Evans tied the record for most wins in the 205-pound loop with 13 after finishing Sonnen in ground-and-pound fashion at the 4:05 mark of the opening round. Evans will face a top-five contender next, while Sonnen will coach on The Ultimate Fighter again opposite of Wanderlei Silva. After settling matters with Silva, Sonnen will most likely drop back down to the middleweight division.
Robbie Lawler put himself in the mix for the welterweight title by improving to 3-0 in his second tour of duty in the UFC. Lawler won a split decision (29-28, 28-29 and 29-28) over Rory MacDonald as a +300 underdog.
Lawler could get the winner of Matt Brown-Carlos Condit, while MacDonald could meet a number of different guys like Thiago Alves, Martin Kampmann or the Condit-Brown loser. MacDonald suffered just his second career loss that ended a five-fight winning streak that dated back to his defeat vs. Condit at UFC 115. (At least we won’t have to listen to the He & Georges won’t fight scenario again anytime soon!)
Tyron Woodley earned KO of the Night honors with his knockout of Josh Koscheck late in the first round. Woodley was a -125 ‘chalk.’ The 35-year-old Koscheck hinted at retirement after his third straight loss.
Donald ‘Cowboy’ Cerrone scored a submission victory over Evan Dunham in the second round. Cerrone hooked up his betting supporters as a -130 favorite. This was my top recommendation for bettors and I also picked Lawler.
Thales Leites, Rick Story and Sergio Pettis (yes, Anthony’s brother) also recorded impressive victories on the undercard.

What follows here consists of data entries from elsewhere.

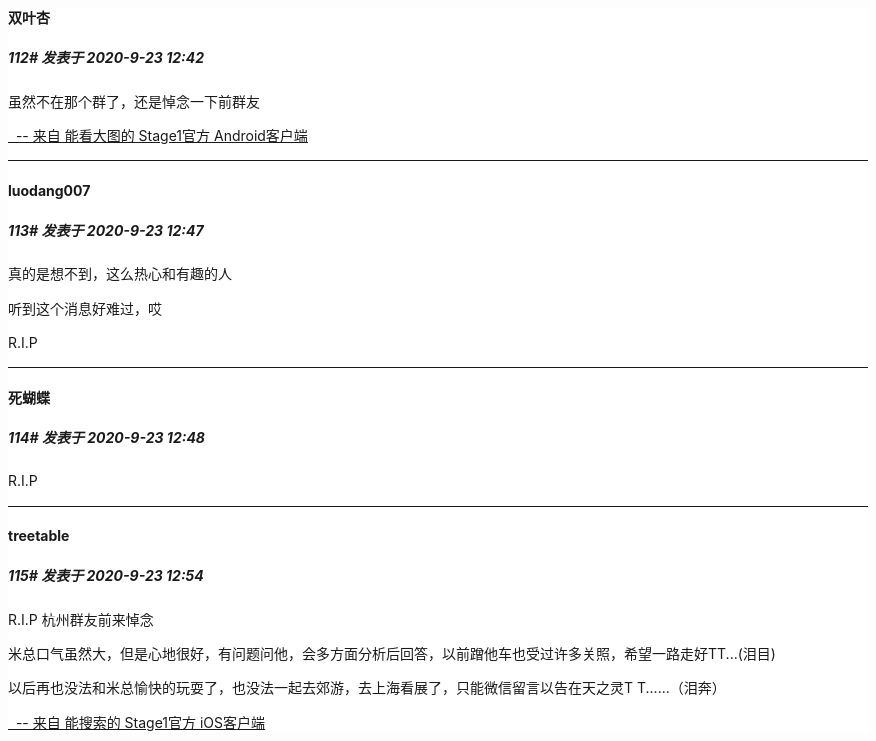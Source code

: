 ####  双叶杏  
##### 112#       发表于 2020-9-23 12:42




虽然不在那个群了，还是悼念一下前群友

[  -- 来自 能看大图的 Stage1官方 Android客户端](https://www.coolapk.com/apk/140634)







-----

####  luodang007  
##### 113#       发表于 2020-9-23 12:47




真的是想不到，这么热心和有趣的人

听到这个消息好难过，哎

R.I.P







-----

####  死蝴蝶  
##### 114#       发表于 2020-9-23 12:48




R.I.P







-----

####  treetable  
##### 115#       发表于 2020-9-23 12:54




R.I.P
杭州群友前来悼念

米总口气虽然大，但是心地很好，有问题问他，会多方面分析后回答，以前蹭他车也受过许多关照，希望一路走好TT...(泪目)

以后再也没法和米总愉快的玩耍了，也没法一起去郊游，去上海看展了，只能微信留言以告在天之灵T T......（泪奔）

[  -- 来自 能搜索的 Stage1官方 iOS客户端](https://itunes.apple.com/fi/app/saraba1st/id1221237470?mt=8)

Fight of the Night went to Hendricks-GSP. A report Monday from TMZ suggested that GSP’s personal problems are an unplanned pregnancy and his father’s health, but that report has not been confirmed.
There were a few media members who gave the decision to GSP, including my man Adam Hill at the Las Vegas Review-Journal. But Hill was certainly in the minority and some, including Hall of Famer Matt Hughes and GSP’s friend and former training partner Condit, confidently called the decision the worst in mixed martial arts history.
That might be a slight stretch, especially since I only had it three rounds to two, but considering the stakes and ramifications, it’s not too far of a leap. The bottom line is that Hendricks won the fight, deserved to have Dana wrap that belt around his waist but yet left the building without the hardware. And that’s a damn shame.